The farmers have signed an agreement with the State Agriculture Development Corporation to lease a total of 809ha land they have been occupying for years at an annual rate of RM200 per 0.4ha to grow vegetable and fruits, and to breed fish.
Those who cultivate oil palm are to pay the corporation RM400 per 0.4ha each year.
The lease is valid for up to 30 years with the rental amount to be reviewed once every three years.
Kuala Bikam Farmers Association chairman Lee Mooi Choon said the farmers, whose main produce included seedless guava, mango, sweet potato, rose apple and turnip, could at last sleep better with a new sense of security.
“We no longer have to worry about the land here being earmarked for other industries.
“Many families here depend mostly on farming for a living, some for more than 30 years.
“Hopefully, the Government will continue to assist the farmers in other aspects such as fertiliser subsidies,” Lee told The Star during an agreement signing session at the village on Tuesday.
Vegetable and oil palm farmer Yang Woo Chong found the rent a bit steep, given the present cautious economic outlook.

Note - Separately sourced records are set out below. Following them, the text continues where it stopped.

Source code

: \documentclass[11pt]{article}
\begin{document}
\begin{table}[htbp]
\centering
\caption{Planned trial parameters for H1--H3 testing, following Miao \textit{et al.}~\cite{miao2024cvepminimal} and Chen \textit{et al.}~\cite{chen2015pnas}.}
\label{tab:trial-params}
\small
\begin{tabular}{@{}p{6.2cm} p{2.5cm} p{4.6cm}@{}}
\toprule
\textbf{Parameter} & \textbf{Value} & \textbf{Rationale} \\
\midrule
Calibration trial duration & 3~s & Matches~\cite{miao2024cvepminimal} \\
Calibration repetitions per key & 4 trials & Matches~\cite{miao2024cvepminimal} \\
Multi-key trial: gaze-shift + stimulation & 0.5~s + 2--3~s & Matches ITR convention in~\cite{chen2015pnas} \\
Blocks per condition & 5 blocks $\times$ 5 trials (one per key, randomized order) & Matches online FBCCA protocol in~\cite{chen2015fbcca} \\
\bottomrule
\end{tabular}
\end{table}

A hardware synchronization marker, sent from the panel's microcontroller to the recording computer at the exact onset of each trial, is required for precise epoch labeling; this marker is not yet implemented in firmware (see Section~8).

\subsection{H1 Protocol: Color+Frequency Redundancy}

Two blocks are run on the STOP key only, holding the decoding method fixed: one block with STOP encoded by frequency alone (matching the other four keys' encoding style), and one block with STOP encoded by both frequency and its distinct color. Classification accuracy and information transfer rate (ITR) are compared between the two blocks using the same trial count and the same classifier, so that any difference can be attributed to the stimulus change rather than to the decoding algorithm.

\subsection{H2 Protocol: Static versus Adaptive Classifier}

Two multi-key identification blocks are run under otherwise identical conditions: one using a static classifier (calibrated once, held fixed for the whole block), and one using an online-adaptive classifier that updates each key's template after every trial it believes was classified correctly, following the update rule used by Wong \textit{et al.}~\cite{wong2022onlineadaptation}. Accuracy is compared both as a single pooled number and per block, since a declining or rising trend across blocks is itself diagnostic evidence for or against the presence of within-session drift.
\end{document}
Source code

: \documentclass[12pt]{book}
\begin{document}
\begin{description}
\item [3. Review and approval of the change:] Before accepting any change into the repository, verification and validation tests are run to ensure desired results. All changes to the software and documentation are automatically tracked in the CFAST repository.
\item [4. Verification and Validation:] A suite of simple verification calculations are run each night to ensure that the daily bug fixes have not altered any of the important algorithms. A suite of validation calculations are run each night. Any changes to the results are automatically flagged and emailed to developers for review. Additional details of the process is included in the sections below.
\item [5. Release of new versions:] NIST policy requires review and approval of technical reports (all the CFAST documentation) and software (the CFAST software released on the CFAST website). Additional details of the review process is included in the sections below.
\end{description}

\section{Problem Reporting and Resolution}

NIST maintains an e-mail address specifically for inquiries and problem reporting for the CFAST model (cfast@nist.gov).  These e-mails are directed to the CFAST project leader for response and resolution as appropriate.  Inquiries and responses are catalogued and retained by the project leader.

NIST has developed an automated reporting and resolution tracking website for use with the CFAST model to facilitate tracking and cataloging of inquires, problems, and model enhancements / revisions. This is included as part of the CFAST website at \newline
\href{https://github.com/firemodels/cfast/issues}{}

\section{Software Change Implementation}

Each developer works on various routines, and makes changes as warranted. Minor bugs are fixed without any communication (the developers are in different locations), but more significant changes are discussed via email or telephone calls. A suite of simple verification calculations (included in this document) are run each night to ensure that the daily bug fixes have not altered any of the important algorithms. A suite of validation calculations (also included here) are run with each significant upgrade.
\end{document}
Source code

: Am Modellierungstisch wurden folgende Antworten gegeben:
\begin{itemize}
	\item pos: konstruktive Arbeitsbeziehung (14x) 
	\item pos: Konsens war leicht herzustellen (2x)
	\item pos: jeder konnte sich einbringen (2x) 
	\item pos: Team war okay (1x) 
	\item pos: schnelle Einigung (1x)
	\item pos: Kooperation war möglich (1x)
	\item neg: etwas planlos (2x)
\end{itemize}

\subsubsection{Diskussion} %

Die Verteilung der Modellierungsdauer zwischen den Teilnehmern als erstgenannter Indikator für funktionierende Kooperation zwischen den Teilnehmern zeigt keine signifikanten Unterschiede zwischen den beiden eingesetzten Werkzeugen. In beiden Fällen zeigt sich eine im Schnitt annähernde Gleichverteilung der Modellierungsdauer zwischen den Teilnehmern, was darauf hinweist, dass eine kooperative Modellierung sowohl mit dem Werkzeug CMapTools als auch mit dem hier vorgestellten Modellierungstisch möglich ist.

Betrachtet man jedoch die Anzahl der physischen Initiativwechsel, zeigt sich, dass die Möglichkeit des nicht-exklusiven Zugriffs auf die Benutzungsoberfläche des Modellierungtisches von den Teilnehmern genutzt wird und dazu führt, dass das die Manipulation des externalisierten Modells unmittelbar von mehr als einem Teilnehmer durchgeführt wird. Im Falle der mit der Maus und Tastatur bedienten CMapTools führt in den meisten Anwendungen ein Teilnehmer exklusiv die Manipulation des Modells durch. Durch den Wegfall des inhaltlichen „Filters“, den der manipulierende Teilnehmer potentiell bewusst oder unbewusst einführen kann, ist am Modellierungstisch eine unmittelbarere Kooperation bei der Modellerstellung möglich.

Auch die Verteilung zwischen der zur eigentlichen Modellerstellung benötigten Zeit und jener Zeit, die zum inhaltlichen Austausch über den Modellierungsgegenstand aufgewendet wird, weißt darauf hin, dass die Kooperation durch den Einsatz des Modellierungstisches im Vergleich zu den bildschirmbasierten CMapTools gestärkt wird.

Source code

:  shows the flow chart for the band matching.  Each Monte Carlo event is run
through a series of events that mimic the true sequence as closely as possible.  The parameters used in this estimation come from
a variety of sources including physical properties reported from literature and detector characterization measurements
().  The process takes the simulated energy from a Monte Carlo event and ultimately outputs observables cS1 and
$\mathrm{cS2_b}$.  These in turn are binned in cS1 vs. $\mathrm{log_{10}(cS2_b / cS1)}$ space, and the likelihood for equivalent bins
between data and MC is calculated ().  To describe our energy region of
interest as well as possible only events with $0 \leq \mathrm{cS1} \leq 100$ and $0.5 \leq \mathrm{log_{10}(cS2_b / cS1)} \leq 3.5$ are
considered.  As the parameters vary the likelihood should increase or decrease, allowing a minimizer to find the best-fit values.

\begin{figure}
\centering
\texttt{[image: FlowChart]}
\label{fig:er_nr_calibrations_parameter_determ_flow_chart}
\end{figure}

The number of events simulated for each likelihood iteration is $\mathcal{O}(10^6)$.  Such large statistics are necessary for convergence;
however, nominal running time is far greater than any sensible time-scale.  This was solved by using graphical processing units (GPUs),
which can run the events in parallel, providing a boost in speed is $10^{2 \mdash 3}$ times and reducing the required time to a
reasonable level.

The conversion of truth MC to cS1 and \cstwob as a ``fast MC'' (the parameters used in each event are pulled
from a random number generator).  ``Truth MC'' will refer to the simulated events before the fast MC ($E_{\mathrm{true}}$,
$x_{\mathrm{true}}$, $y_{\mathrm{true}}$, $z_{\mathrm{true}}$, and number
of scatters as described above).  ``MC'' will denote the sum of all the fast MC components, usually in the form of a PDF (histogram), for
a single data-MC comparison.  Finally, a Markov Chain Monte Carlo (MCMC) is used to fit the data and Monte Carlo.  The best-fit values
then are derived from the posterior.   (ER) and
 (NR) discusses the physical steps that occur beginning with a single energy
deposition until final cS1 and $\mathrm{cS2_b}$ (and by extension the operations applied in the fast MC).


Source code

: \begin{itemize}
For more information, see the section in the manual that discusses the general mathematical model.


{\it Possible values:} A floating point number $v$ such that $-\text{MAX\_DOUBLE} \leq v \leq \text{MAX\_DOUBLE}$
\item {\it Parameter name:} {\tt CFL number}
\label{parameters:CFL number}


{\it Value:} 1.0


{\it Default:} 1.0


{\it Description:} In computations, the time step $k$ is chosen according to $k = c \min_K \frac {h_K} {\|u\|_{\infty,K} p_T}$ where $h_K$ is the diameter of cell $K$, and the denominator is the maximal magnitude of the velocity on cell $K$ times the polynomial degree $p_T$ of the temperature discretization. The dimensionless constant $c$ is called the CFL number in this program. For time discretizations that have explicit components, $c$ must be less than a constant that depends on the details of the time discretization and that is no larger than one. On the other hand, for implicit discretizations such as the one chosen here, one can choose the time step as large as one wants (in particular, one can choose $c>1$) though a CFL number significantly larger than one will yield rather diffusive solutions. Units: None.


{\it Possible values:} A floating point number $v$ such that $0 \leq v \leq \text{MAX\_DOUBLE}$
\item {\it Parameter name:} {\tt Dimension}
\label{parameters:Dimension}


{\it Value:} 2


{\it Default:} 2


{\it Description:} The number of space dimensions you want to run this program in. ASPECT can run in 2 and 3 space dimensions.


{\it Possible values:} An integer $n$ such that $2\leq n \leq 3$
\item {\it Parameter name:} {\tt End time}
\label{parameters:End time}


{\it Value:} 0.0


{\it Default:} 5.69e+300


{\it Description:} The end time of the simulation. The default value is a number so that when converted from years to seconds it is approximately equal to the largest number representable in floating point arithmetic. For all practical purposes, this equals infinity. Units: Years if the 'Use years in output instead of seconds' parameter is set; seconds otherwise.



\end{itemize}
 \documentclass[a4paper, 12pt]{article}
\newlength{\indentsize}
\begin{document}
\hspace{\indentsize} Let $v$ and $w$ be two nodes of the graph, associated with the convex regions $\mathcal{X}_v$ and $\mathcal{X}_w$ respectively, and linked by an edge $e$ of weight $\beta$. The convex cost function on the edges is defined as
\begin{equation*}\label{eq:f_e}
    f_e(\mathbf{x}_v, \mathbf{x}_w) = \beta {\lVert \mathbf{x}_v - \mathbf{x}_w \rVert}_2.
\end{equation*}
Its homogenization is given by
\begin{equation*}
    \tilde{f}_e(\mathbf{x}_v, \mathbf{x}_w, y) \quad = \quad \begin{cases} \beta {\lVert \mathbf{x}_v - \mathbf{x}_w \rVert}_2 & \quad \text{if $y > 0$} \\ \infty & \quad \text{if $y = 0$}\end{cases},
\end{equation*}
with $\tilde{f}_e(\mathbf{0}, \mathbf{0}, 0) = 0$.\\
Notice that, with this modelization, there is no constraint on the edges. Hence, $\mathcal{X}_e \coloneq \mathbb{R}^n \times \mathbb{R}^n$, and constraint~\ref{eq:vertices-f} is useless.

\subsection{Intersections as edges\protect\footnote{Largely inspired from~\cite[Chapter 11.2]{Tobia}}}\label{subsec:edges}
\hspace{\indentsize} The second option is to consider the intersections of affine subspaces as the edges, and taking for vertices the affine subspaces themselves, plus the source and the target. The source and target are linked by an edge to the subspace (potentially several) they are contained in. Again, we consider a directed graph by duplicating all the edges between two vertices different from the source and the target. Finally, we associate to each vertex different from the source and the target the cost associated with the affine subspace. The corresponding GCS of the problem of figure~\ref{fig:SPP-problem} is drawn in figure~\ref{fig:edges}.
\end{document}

The third generation farmer claimed that in a southern state, agricultural land was being rented out from as low as RM70 per 0.4ha annually.
“Farming is also challenging here as the soil is mostly sandy.
“It dries up quickly and has poor retention capacity of nutrients,” he said, adding that there was always the threat of poor harvests due to the weather.
Fellow farmer Tan Poo Sean said he could not afford to pay the rent in one lump sum but was glad to be offered an instalment scheme instead.
“The convenient payment option is also good as no interest is incurred,” he said.
Corporation property manager Sabuddin Uthmawi said the move to lease the land to the farmers would help boost the state’s coffer.
“I think it is only fair for the farmers to pay rental as they have been using the land for generations without having to pay.
“The rental may be higher than in other states but we have to take into account the revenue we had missed out on over decades,” he said.
On another note Sabuddin said he was encouraged by the support of the farmers as the corporation had managed to collect more than RM400,000 in rent during the day of the signing ceremony.
“That is about 71% of the total rent we are supposed to collect from the farmers,” he said.